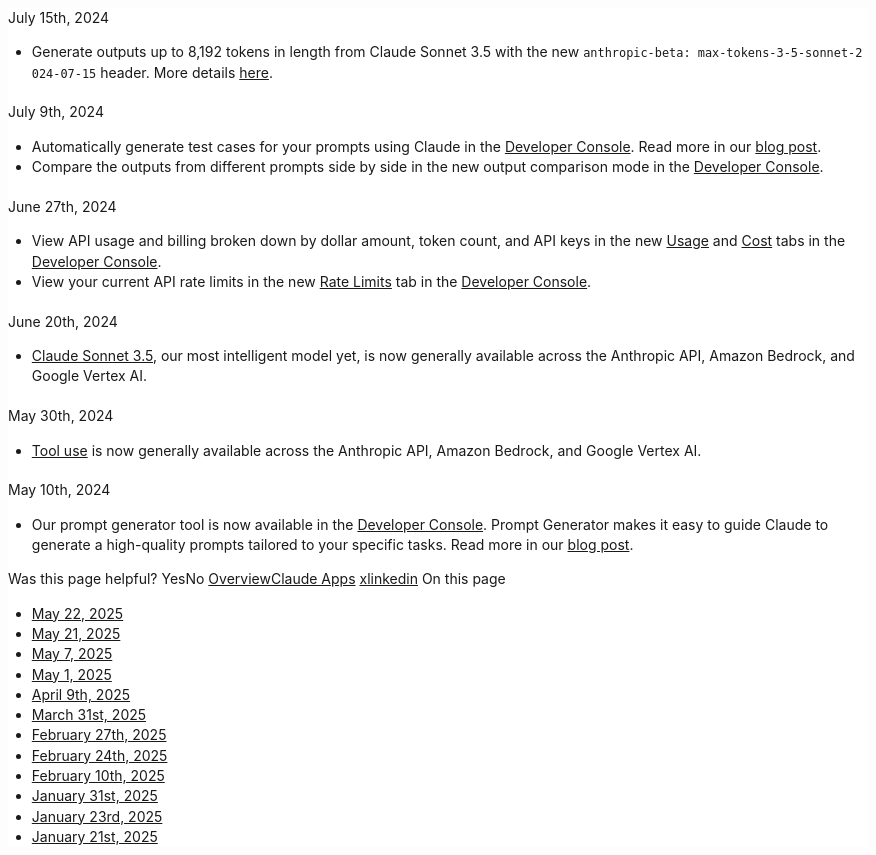 
#### 
[​](https://docs.anthropic.com/en/release-notes/api#july-15th%2C-2024)
July 15th, 2024
  * Generate outputs up to 8,192 tokens in length from Claude Sonnet 3.5 with the new `anthropic-beta: max-tokens-3-5-sonnet-2024-07-15` header. More details [here](https://x.com/alexalbert__/status/1812921642143900036).


#### 
[​](https://docs.anthropic.com/en/release-notes/api#july-9th%2C-2024)
July 9th, 2024
  * Automatically generate test cases for your prompts using Claude in the [Developer Console](https://console.anthropic.com). Read more in our [blog post](https://www.anthropic.com/news/test-case-generation).
  * Compare the outputs from different prompts side by side in the new output comparison mode in the [Developer Console](https://console.anthropic.com).


#### 
[​](https://docs.anthropic.com/en/release-notes/api#june-27th%2C-2024)
June 27th, 2024
  * View API usage and billing broken down by dollar amount, token count, and API keys in the new [Usage](https://console.anthropic.com/settings/usage) and [Cost](https://console.anthropic.com/settings/cost) tabs in the [Developer Console](https://console.anthropic.com).
  * View your current API rate limits in the new [Rate Limits](https://console.anthropic.com/settings/limits) tab in the [Developer Console](https://console.anthropic.com).


#### 
[​](https://docs.anthropic.com/en/release-notes/api#june-20th%2C-2024)
June 20th, 2024
  * [Claude Sonnet 3.5](http://anthropic.com/news/claude-3-5-sonnet), our most intelligent model yet, is now generally available across the Anthropic API, Amazon Bedrock, and Google Vertex AI.


#### 
[​](https://docs.anthropic.com/en/release-notes/api#may-30th%2C-2024)
May 30th, 2024
  * [Tool use](https://docs.anthropic.com/en/docs/build-with-claude/tool-use) is now generally available across the Anthropic API, Amazon Bedrock, and Google Vertex AI.


#### 
[​](https://docs.anthropic.com/en/release-notes/api#may-10th%2C-2024)
May 10th, 2024
  * Our prompt generator tool is now available in the [Developer Console](https://console.anthropic.com). Prompt Generator makes it easy to guide Claude to generate a high-quality prompts tailored to your specific tasks. Read more in our [blog post](https://www.anthropic.com/news/prompt-generator).


Was this page helpful?
YesNo
[Overview](https://docs.anthropic.com/en/release-notes/overview)[Claude Apps](https://docs.anthropic.com/en/release-notes/claude-apps)
[x](https://x.com/AnthropicAI)[linkedin](https://www.linkedin.com/company/anthropicresearch)
On this page
  * [May 22, 2025](https://docs.anthropic.com/en/release-notes/api#may-22%2C-2025)
  * [May 21, 2025](https://docs.anthropic.com/en/release-notes/api#may-21%2C-2025)
  * [May 7, 2025](https://docs.anthropic.com/en/release-notes/api#may-7%2C-2025)
  * [May 1, 2025](https://docs.anthropic.com/en/release-notes/api#may-1%2C-2025)
  * [April 9th, 2025](https://docs.anthropic.com/en/release-notes/api#april-9th%2C-2025)
  * [March 31st, 2025](https://docs.anthropic.com/en/release-notes/api#march-31st%2C-2025)
  * [February 27th, 2025](https://docs.anthropic.com/en/release-notes/api#february-27th%2C-2025)
  * [February 24th, 2025](https://docs.anthropic.com/en/release-notes/api#february-24th%2C-2025)
  * [February 10th, 2025](https://docs.anthropic.com/en/release-notes/api#february-10th%2C-2025)
  * [January 31st, 2025](https://docs.anthropic.com/en/release-notes/api#january-31st%2C-2025)
  * [January 23rd, 2025](https://docs.anthropic.com/en/release-notes/api#january-23rd%2C-2025)
  * [January 21st, 2025](https://docs.anthropic.com/en/release-notes/api#january-21st%2C-2025)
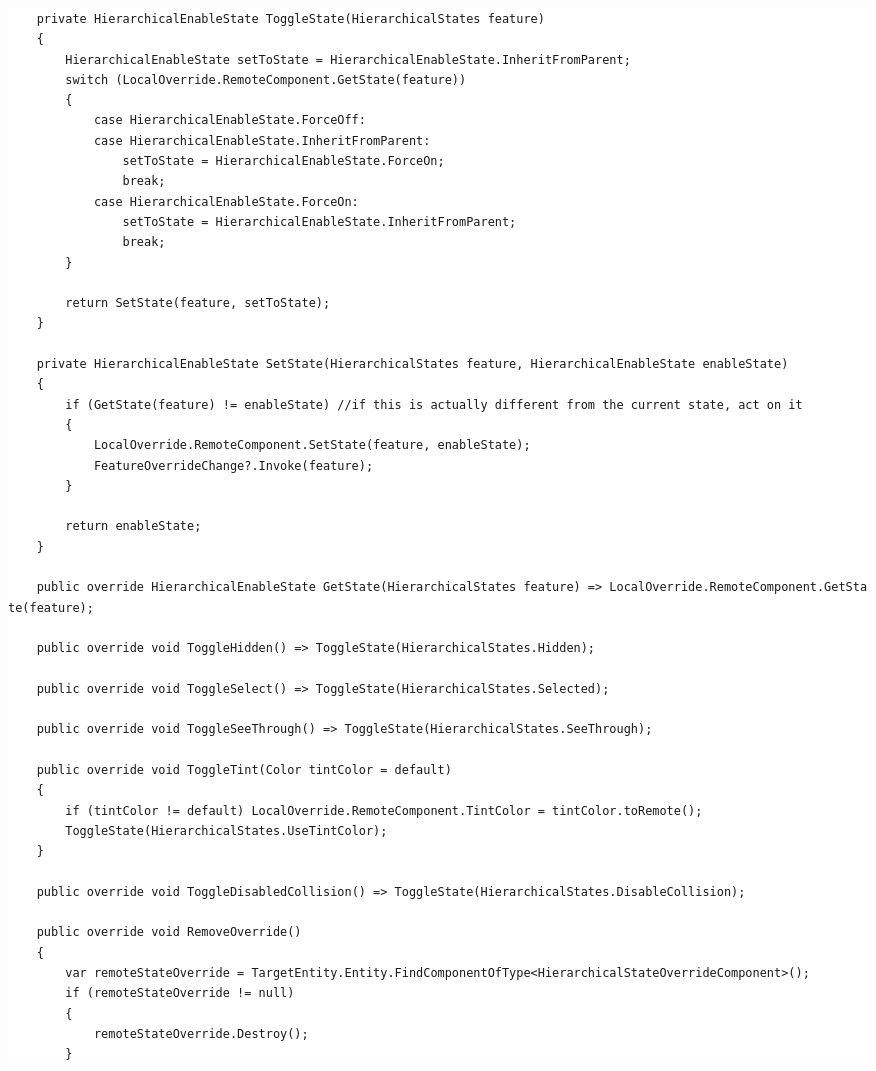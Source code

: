         private HierarchicalEnableState ToggleState(HierarchicalStates feature)
        {
            HierarchicalEnableState setToState = HierarchicalEnableState.InheritFromParent;
            switch (LocalOverride.RemoteComponent.GetState(feature))
            {
                case HierarchicalEnableState.ForceOff:
                case HierarchicalEnableState.InheritFromParent:
                    setToState = HierarchicalEnableState.ForceOn;
                    break;
                case HierarchicalEnableState.ForceOn:
                    setToState = HierarchicalEnableState.InheritFromParent;
                    break;
            }

            return SetState(feature, setToState);
        }

        private HierarchicalEnableState SetState(HierarchicalStates feature, HierarchicalEnableState enableState)
        {
            if (GetState(feature) != enableState) //if this is actually different from the current state, act on it
            {
                LocalOverride.RemoteComponent.SetState(feature, enableState);
                FeatureOverrideChange?.Invoke(feature);
            }

            return enableState;
        }

        public override HierarchicalEnableState GetState(HierarchicalStates feature) => LocalOverride.RemoteComponent.GetState(feature);

        public override void ToggleHidden() => ToggleState(HierarchicalStates.Hidden);

        public override void ToggleSelect() => ToggleState(HierarchicalStates.Selected);

        public override void ToggleSeeThrough() => ToggleState(HierarchicalStates.SeeThrough);

        public override void ToggleTint(Color tintColor = default)
        {
            if (tintColor != default) LocalOverride.RemoteComponent.TintColor = tintColor.toRemote();
            ToggleState(HierarchicalStates.UseTintColor);
        }

        public override void ToggleDisabledCollision() => ToggleState(HierarchicalStates.DisableCollision);

        public override void RemoveOverride()
        {
            var remoteStateOverride = TargetEntity.Entity.FindComponentOfType<HierarchicalStateOverrideComponent>();
            if (remoteStateOverride != null)
            {
                remoteStateOverride.Destroy();
            }
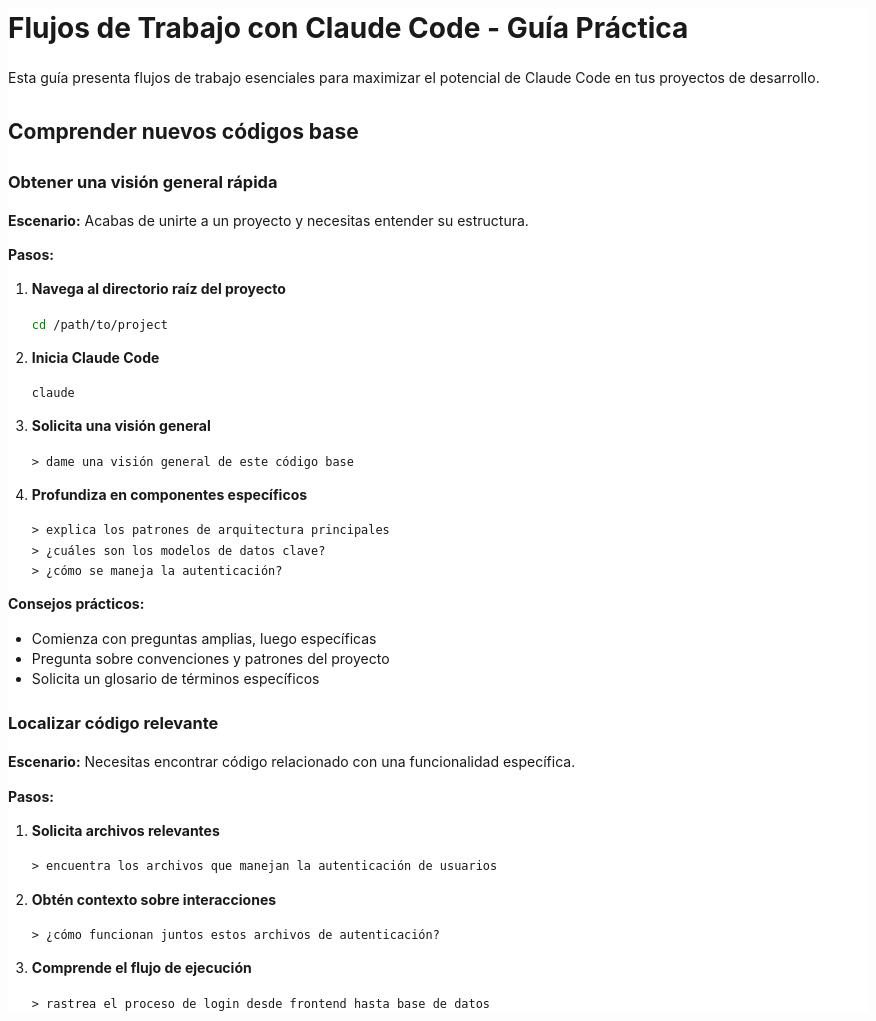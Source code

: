 # Flujos de Trabajo con Claude Code - Guía Práctica

Esta guía presenta flujos de trabajo esenciales para maximizar el potencial de Claude Code en tus proyectos de desarrollo.

## Comprender nuevos códigos base

### Obtener una visión general rápida

**Escenario:** Acabas de unirte a un proyecto y necesitas entender su estructura.

**Pasos:**
1. **Navega al directorio raíz del proyecto**
   ```bash
   cd /path/to/project
   ```

2. **Inicia Claude Code**
   ```bash
   claude
   ```

3. **Solicita una visión general**
   ```
   > dame una visión general de este código base
   ```

4. **Profundiza en componentes específicos**
   ```
   > explica los patrones de arquitectura principales
   > ¿cuáles son los modelos de datos clave?
   > ¿cómo se maneja la autenticación?
   ```

**Consejos prácticos:**
- Comienza con preguntas amplias, luego específicas
- Pregunta sobre convenciones y patrones del proyecto
- Solicita un glosario de términos específicos

### Localizar código relevante

**Escenario:** Necesitas encontrar código relacionado con una funcionalidad específica.

**Pasos:**
1. **Solicita archivos relevantes**
   ```
   > encuentra los archivos que manejan la autenticación de usuarios
   ```

2. **Obtén contexto sobre interacciones**
   ```
   > ¿cómo funcionan juntos estos archivos de autenticación?
   ```

3. **Comprende el flujo de ejecución**
   ```
   > rastrea el proceso de login desde frontend hasta base de datos
   ```
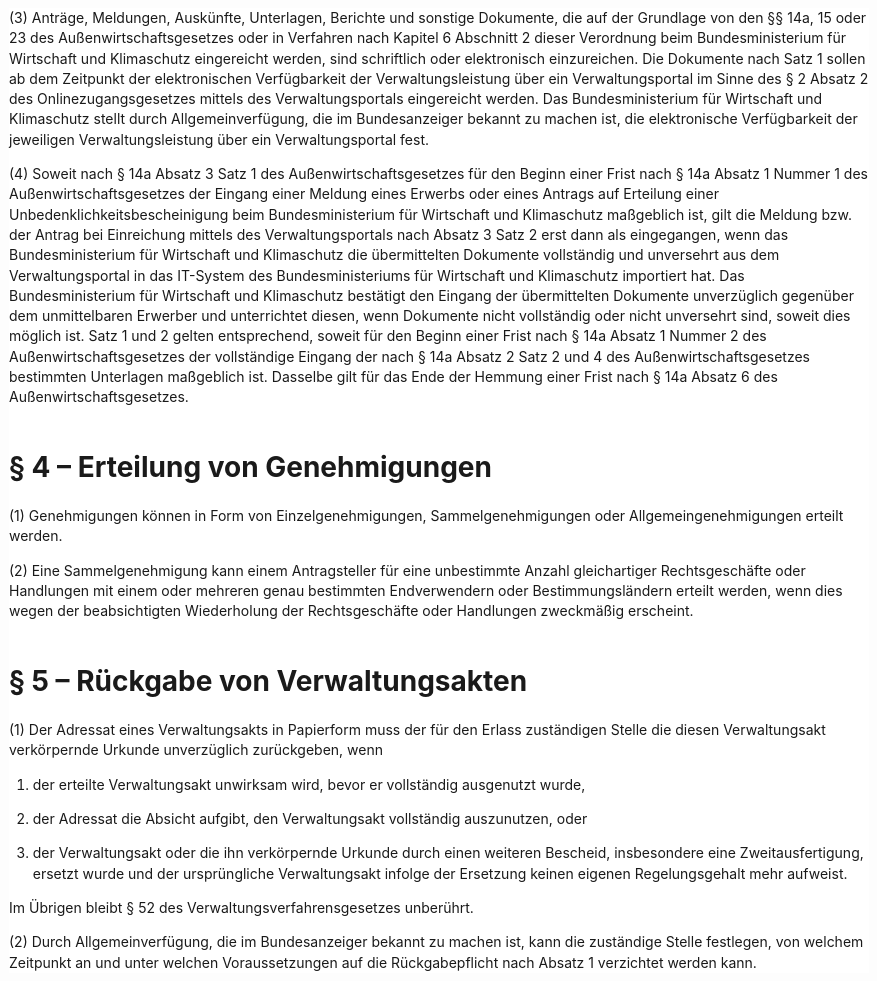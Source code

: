 (3) Anträge, Meldungen, Auskünfte, Unterlagen, Berichte und sonstige Dokumente, die auf der Grundlage von den §§ 14a, 15 oder 23 des Außenwirtschaftsgesetzes oder in Verfahren nach Kapitel 6 Abschnitt 2 dieser Verordnung beim Bundesministerium für Wirtschaft und Klimaschutz eingereicht werden, sind schriftlich oder elektronisch einzureichen. Die Dokumente nach Satz 1 sollen ab dem Zeitpunkt der elektronischen Verfügbarkeit der Verwaltungsleistung über ein Verwaltungsportal im Sinne des § 2 Absatz 2 des Onlinezugangsgesetzes mittels des Verwaltungsportals eingereicht werden. Das Bundesministerium für Wirtschaft und Klimaschutz stellt durch Allgemeinverfügung, die im Bundesanzeiger bekannt zu machen ist, die elektronische Verfügbarkeit der jeweiligen Verwaltungsleistung über ein Verwaltungsportal fest.

(4) Soweit nach § 14a Absatz 3 Satz 1 des Außenwirtschaftsgesetzes für den Beginn einer Frist nach § 14a Absatz 1 Nummer 1 des Außenwirtschaftsgesetzes der Eingang einer Meldung eines Erwerbs oder eines Antrags auf Erteilung einer Unbedenklichkeitsbescheinigung beim Bundesministerium für Wirtschaft und Klimaschutz maßgeblich ist, gilt die Meldung bzw. der Antrag bei Einreichung mittels des Verwaltungsportals nach Absatz 3 Satz 2 erst dann als eingegangen, wenn das Bundesministerium für Wirtschaft und Klimaschutz die übermittelten Dokumente vollständig und unversehrt aus dem Verwaltungsportal in das IT-System des Bundesministeriums für Wirtschaft und Klimaschutz importiert hat. Das Bundesministerium für Wirtschaft und Klimaschutz bestätigt den Eingang der übermittelten Dokumente unverzüglich gegenüber dem unmittelbaren Erwerber und unterrichtet diesen, wenn Dokumente nicht vollständig oder nicht unversehrt sind, soweit dies möglich ist. Satz 1 und 2 gelten entsprechend, soweit für den Beginn einer Frist nach § 14a Absatz 1 Nummer 2 des Außenwirtschaftsgesetzes der vollständige Eingang der nach § 14a Absatz 2 Satz 2 und 4 des Außenwirtschaftsgesetzes bestimmten Unterlagen maßgeblich ist. Dasselbe gilt für das Ende der Hemmung einer Frist nach § 14a Absatz 6 des Außenwirtschaftsgesetzes.

# § 4 – Erteilung von Genehmigungen

(1) Genehmigungen können in Form von Einzelgenehmigungen, Sammelgenehmigungen oder Allgemeingenehmigungen erteilt werden.

(2) Eine Sammelgenehmigung kann einem Antragsteller für eine unbestimmte Anzahl gleichartiger Rechtsgeschäfte oder Handlungen mit einem oder mehreren genau bestimmten Endverwendern oder Bestimmungsländern erteilt werden, wenn dies wegen der beabsichtigten Wiederholung der Rechtsgeschäfte oder Handlungen zweckmäßig erscheint.

# § 5 – Rückgabe von Verwaltungsakten

(1) Der Adressat eines Verwaltungsakts in Papierform muss der für den Erlass zuständigen Stelle die diesen Verwaltungsakt verkörpernde Urkunde unverzüglich zurückgeben, wenn

1. der erteilte Verwaltungsakt unwirksam wird, bevor er vollständig ausgenutzt wurde,

2. der Adressat die Absicht aufgibt, den Verwaltungsakt vollständig auszunutzen, oder

3. der Verwaltungsakt oder die ihn verkörpernde Urkunde durch einen weiteren Bescheid, insbesondere eine Zweitausfertigung, ersetzt wurde und der ursprüngliche Verwaltungsakt infolge der Ersetzung keinen eigenen Regelungsgehalt mehr aufweist.

Im Übrigen bleibt § 52 des Verwaltungsverfahrensgesetzes unberührt.

(2) Durch Allgemeinverfügung, die im Bundesanzeiger bekannt zu machen ist, kann die zuständige Stelle festlegen, von welchem Zeitpunkt an und unter welchen Voraussetzungen auf die Rückgabepflicht nach Absatz 1 verzichtet werden kann.

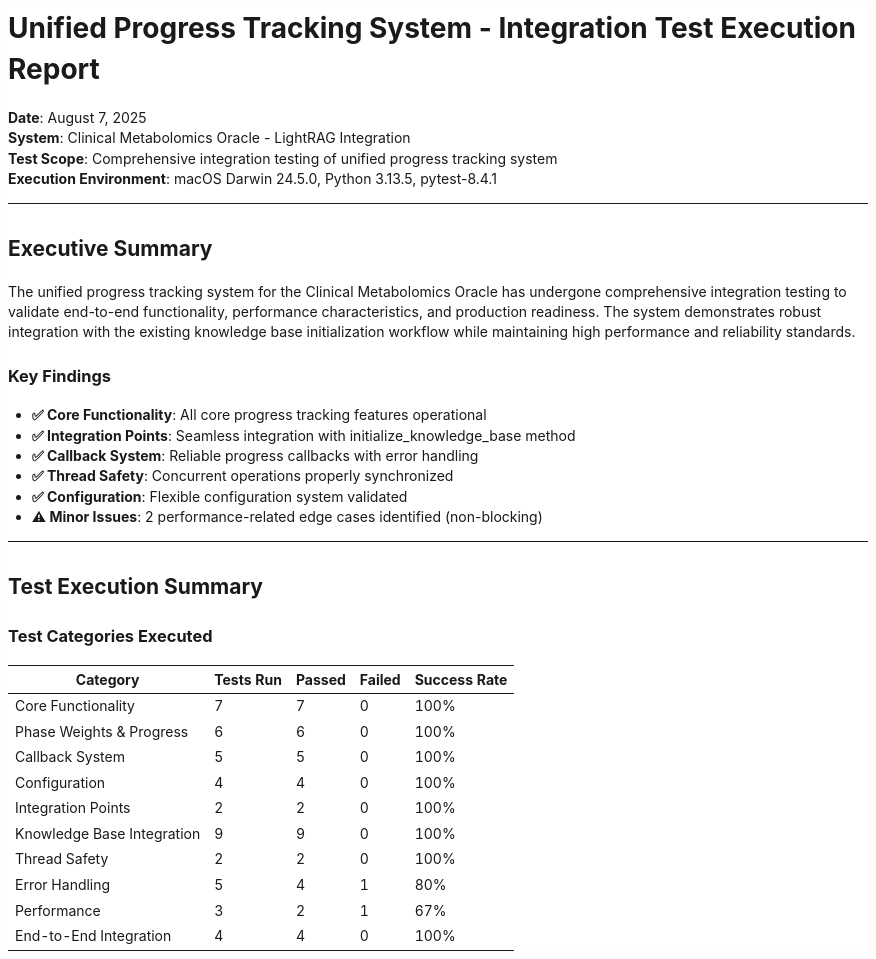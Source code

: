 # Unified Progress Tracking System - Integration Test Execution Report

**Date**: August 7, 2025  
**System**: Clinical Metabolomics Oracle - LightRAG Integration  
**Test Scope**: Comprehensive integration testing of unified progress tracking system  
**Execution Environment**: macOS Darwin 24.5.0, Python 3.13.5, pytest-8.4.1  

---

## Executive Summary

The unified progress tracking system for the Clinical Metabolomics Oracle has undergone comprehensive integration testing to validate end-to-end functionality, performance characteristics, and production readiness. The system demonstrates robust integration with the existing knowledge base initialization workflow while maintaining high performance and reliability standards.

### Key Findings
- **✅ Core Functionality**: All core progress tracking features operational
- **✅ Integration Points**: Seamless integration with initialize_knowledge_base method
- **✅ Callback System**: Reliable progress callbacks with error handling
- **✅ Thread Safety**: Concurrent operations properly synchronized
- **✅ Configuration**: Flexible configuration system validated
- **⚠️ Minor Issues**: 2 performance-related edge cases identified (non-blocking)

---

## Test Execution Summary

### Test Categories Executed

| Category | Tests Run | Passed | Failed | Success Rate |
|----------|-----------|--------|--------|--------------|
| Core Functionality | 7 | 7 | 0 | 100% |
| Phase Weights & Progress | 6 | 6 | 0 | 100% |
| Callback System | 5 | 5 | 0 | 100% |
| Configuration | 4 | 4 | 0 | 100% |
| Integration Points | 2 | 2 | 0 | 100% |
| Knowledge Base Integration | 9 | 9 | 0 | 100% |
| Thread Safety | 2 | 2 | 0 | 100% |
| Error Handling | 5 | 4 | 1 | 80% |
| Performance | 3 | 2 | 1 | 67% |
| End-to-End Integration | 4 | 4 | 0 | 100% |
================
# Task to carry out
Read through the material above, and whenever a line contains "autenticación", copy it.

# Task output
   > ¿cómo se maneja la autenticación?
   > encuentra los archivos que manejan la autenticación de usuarios
   > ¿cómo funcionan juntos estos archivos de autenticación?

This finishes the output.